Killer Robots in the Making?
It’s hard to reconcile whispers of the potentially humanity-threatening nature of Q* with the revelation that it has been able to ace “grade school math”.
Don’t get me wrong, if correct, Q* and other similar models will be a very significant achievement and highlights the first steps of AI toward being able to genuinely reason. In my humble opinion however, its too early and too much of a leap of logic to associate Q* with killer robots.
Mark Reidl, a computer science professor at Georgia Tech for instance, has stated that there’s “no evidence that suggests that large language models or any other technology under development at OpenAI are on a path to AGI (referring to the concept of a “superhuman” Artificial General Intelligence) or any of the doom scenarios.”
From where I stand, the risk with technologies such as Q*, at least in the near term, is their ability to be used for malicious ends. More concerning therefore are rumours that Q* has managed to crack AES-192 encryption which is used to secure US government “Top Secret” documents.

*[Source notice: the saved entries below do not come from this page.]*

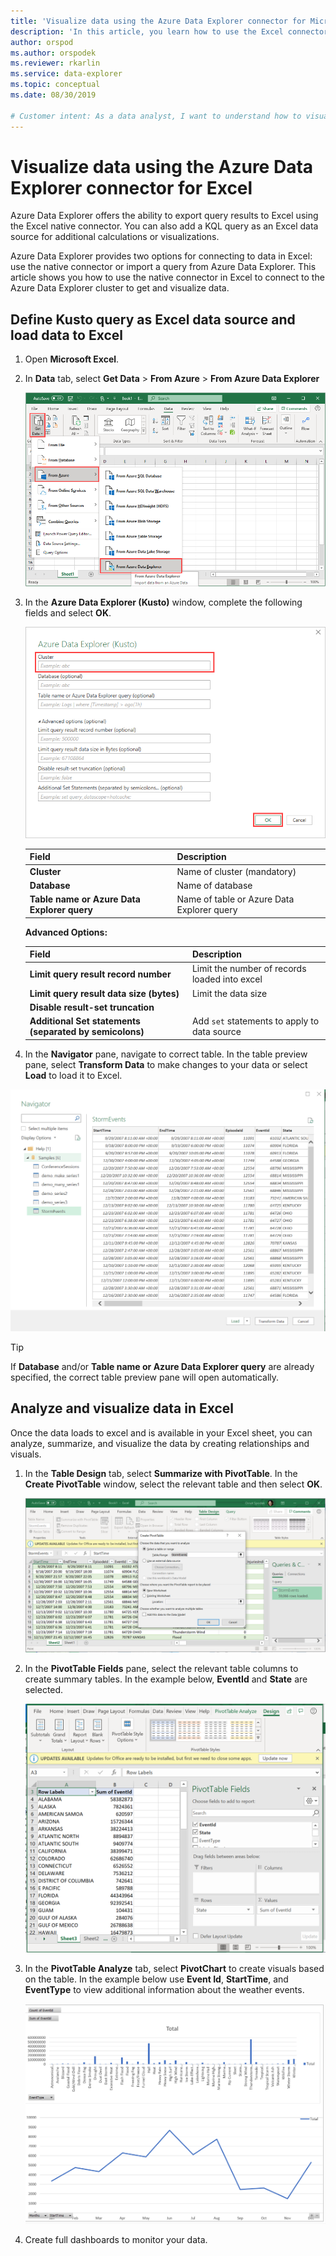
 ```yaml
---
title: 'Visualize data using the Azure Data Explorer connector for Microsoft Excel'
description: 'In this article, you learn how to use the Excel connector for Azure Data Explorer.'
author: orspod
ms.author: orspodek
ms.reviewer: rkarlin
ms.service: data-explorer
ms.topic: conceptual
ms.date: 08/30/2019

# Customer intent: As a data analyst, I want to understand how to visualize my Azure Data Explorer data in Excel.
---
```


# Visualize data using the Azure Data Explorer connector for Excel

Azure Data Explorer offers the ability to export query results to Excel using the Excel native connector. You can also add a KQL query as an Excel data source for additional calculations or visualizations.

Azure Data Explorer provides two options for connecting to data in Excel: use the native connector or import a query from Azure Data Explorer. This article shows you how to use the native connector in Excel to connect to the Azure Data Explorer cluster to get and visualize data.

## Define Kusto query as Excel data source and load data to Excel

1. Open **Microsoft Excel**.
1. In **Data** tab, select **Get Data** > **From Azure** > **From Azure Data Explorer**

    ![Get data from Azure Data Explorer](media/excel/get-data-from-adx.png)

1. In the **Azure Data Explorer (Kusto)** window, complete the following fields and select **OK**.

    ![Azure Data Explorer (Kusto) window](media/excel/adx-connection-window.png)
    
    |Field   |Description |
    |---------|---------|
    |**Cluster**   |   Name of cluster (mandatory)      |    
    |**Database**     |    Name of database      |    
    |**Table name or Azure Data Explorer query**    |     Name of table or Azure Data Explorer query    | 
    
    **Advanced Options:**

     |Field   |Description |
    |---------|---------|
    |**Limit query result record number**     |     Limit the number of records loaded into excel  |    
    |**Limit query result data size (bytes)**    |    Limit the data size      |   
    |**Disable result-set truncation**    |         |      
    |**Additional Set statements (separated by semicolons)**    |    Add `set` statements to apply to data source     |   

1.	In the **Navigator** pane, navigate to correct table. In the table preview pane, select **Transform Data** to make changes to your data or select **Load** to load it to Excel.

![Table preview window](media/excel/navigate-table-preview-window.png)

   > [!TIP]
   > If **Database** and/or **Table name or Azure Data Explorer query** are already specified, the correct table preview pane will open automatically. 

## Analyze and visualize data in Excel

Once the data loads to excel and is available in your Excel sheet, you can analyze, summarize, and visualize the data by creating relationships and visuals. 

1.	In the **Table Design** tab, select **Summarize with PivotTable**. In the **Create PivotTable** window, select the relevant table and then select **OK**.

    ![Create pivot table](media/excel/create-pivot-table.png)

1. In the **PivotTable Fields** pane, select the relevant table columns to create summary tables. In the example below,  **EventId** and **State** are selected.
    
    ![Select PivotTable fields](media/excel/pivot-table-pick-fields.png)

1. In the **PivotTable Analyze** tab, select **PivotChart** to create visuals based on the table. In the example below use **Event Id**, **StartTime**, and **EventType** to view additional information about the weather events.

    ![Visualize data](media/excel/visualize-excel-data.png)

1. Create full dashboards to monitor your data.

Both malicious state (e.g., North Korea) and non-state (e.g., terrorist, anarchist groups) actors are almost certainly exploring such use cases, and my fear is that control measures, whether they be in the form of developer-imposed safeguards or broader regulation appear to be severely lagging the advancements in AI capabilities.
What do you think?
Notes:
[1] Model Predictive Control (MPC) is an optimisation algorithm that predicts the future behavior of a system and then optimises the system's control inputs to achieve a desired outcome. It is often used in real-time control systems, such as robotics and process control.
[2] Monte Carlo Tree Search (MCTS) is a probabilistic search algorithm that combines random sampling and tree-based search (i.e., evaluating the branches of a “tree” of potential paths) to find promising solutions in complex problems. It is particularly well-suited for problems that involve uncertainty or incomplete information, such as game playing and optimisation, and was part of AlphaGo’s programming.